This is a new birth for Iraq, says EC
Shiites' 48 per cent of the vote is far short of the two-thirds majority needed to control the 275-member National Assembly.
Clergy-backed Shiites and independence-minded Kurds swept to victory in Iraq's landmark elections, propelling to power the groups that suffered most under Saddam Hussein and forcing Sunni Arabs to the margins for the first time in modern history, according to final results released on Sunday.

But the Shiites' 48 per cent of the vote is far short of the two-thirds majority needed to control the 275-member National Assembly. The results threw immediate focus on Iraqi leaders' backdoor dealmaking to create a new coalition government - possibly in an alliance with the Kurds - and on efforts to lure Sunnis into the fold and away from a bloody insurgency.
Interim Prime Minister Ayad Allawi, the secular Shiite chosen by the United States to lead this country for the last eight turbulent months, fared poorly - his ticket finishing a distant third behind the religious Shiites and Kurds.
"This is a new birth for Iraq," election commission spokesman Farid Ayar said, announcing results of the Jan. 30 polling, the first free election in Iraq in more than 50 years and the first since Saddam fell. Iraqi voters "became a legend in their confrontation with terrorists."
Iraqi Kurds danced in the streets and waved Kurdish flags when results were announced in the oil-rich, ethnically mixed city of Kirkuk.
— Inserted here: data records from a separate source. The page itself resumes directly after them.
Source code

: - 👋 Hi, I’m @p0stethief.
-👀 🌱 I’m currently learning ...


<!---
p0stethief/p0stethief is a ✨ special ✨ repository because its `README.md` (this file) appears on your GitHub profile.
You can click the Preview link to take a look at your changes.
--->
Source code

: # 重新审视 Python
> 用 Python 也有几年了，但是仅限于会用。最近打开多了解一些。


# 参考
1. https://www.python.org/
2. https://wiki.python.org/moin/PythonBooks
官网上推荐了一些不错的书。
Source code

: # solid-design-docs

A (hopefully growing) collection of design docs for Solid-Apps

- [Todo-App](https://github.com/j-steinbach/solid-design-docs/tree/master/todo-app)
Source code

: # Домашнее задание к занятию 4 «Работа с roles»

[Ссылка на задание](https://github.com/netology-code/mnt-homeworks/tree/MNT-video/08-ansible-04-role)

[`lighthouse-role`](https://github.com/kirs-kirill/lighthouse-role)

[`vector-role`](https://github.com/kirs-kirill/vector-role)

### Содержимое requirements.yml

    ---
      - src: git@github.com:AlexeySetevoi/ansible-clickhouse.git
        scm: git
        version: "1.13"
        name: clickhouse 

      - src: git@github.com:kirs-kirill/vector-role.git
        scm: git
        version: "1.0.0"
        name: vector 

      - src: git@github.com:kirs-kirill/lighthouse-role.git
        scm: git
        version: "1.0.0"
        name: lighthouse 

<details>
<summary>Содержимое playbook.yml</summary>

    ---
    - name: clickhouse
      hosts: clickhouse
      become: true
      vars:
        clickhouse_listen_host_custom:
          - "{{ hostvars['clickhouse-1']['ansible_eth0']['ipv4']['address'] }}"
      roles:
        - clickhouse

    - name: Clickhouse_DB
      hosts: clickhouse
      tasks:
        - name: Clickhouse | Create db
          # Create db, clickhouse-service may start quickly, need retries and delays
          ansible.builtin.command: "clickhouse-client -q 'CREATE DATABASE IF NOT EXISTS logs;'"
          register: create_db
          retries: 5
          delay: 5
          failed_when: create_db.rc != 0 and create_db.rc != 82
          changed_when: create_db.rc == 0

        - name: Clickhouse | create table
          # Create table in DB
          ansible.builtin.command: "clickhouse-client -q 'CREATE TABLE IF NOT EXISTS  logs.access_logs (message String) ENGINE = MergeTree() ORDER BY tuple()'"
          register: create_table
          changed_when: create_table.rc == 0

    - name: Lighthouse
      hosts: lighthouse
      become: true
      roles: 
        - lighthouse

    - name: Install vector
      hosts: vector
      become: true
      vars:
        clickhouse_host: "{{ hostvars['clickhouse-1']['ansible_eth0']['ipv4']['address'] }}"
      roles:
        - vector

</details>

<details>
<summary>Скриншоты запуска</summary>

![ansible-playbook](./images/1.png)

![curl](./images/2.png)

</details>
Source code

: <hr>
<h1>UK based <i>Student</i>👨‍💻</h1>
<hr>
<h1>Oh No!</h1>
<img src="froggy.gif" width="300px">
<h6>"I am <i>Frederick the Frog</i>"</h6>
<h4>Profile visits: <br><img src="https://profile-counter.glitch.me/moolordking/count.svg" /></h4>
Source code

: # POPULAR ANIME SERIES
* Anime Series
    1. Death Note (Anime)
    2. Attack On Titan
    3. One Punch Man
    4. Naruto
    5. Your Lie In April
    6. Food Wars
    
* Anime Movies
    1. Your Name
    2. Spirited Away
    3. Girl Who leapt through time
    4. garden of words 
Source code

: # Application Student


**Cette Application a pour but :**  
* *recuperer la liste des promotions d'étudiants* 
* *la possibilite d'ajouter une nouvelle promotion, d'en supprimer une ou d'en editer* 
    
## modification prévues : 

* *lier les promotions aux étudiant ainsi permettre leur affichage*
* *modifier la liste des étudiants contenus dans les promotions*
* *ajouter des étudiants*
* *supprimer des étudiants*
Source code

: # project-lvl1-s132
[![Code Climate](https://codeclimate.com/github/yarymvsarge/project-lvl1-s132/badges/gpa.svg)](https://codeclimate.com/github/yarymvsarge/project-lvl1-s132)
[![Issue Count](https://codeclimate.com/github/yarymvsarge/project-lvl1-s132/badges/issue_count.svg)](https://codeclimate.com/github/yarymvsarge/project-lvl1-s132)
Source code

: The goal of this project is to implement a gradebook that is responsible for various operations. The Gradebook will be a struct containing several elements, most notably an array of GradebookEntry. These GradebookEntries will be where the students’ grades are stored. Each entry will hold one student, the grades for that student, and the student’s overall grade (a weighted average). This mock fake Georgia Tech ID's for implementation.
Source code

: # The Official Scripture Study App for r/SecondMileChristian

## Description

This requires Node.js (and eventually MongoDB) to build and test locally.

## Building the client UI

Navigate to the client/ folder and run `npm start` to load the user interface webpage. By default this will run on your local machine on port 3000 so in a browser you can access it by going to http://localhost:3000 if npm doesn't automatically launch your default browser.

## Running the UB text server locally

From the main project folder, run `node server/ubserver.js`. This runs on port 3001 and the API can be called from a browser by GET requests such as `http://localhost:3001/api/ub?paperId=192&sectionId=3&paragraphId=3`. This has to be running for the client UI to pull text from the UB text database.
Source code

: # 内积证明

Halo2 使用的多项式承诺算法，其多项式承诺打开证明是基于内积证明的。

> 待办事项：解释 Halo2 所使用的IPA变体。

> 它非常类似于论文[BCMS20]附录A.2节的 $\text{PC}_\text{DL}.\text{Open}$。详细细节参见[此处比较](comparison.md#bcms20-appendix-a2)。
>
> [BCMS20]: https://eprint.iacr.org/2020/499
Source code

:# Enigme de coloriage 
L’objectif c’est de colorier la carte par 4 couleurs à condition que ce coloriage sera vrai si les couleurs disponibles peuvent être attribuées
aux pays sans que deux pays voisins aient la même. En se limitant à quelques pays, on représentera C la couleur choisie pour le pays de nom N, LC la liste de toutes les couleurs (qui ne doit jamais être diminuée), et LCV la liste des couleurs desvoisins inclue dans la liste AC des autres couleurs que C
Thousands more Kurds - a people who were gassed and forced from their homes by Saddam's forces - turned out in Sulaimaniyah, firing weapons in the air and carrying posters of their leaders. "I feel that I am born again," said Bakhtiyar Mohammed, 42. "I am very happy because we suffered a lot. Now I can say that I am an Iraqi Kurd with pride."
The Shiite-dominated United Iraqi Alliance ticket received 4,075,295 votes, or about 48 per cent of the total cast, officials said.
The Kurdistan Alliance, a coalition of two main Kurdish parties, finished second with 2,175,551 votes, or 26 per cent. And the Iraqi List headed by Allawi stood third with 1,168,943 votes, or nearly 14 per cent.
The US State Department called the election a "positive and significant accomplishment" and urged Iraqis who were not elected to remain involved in the political process.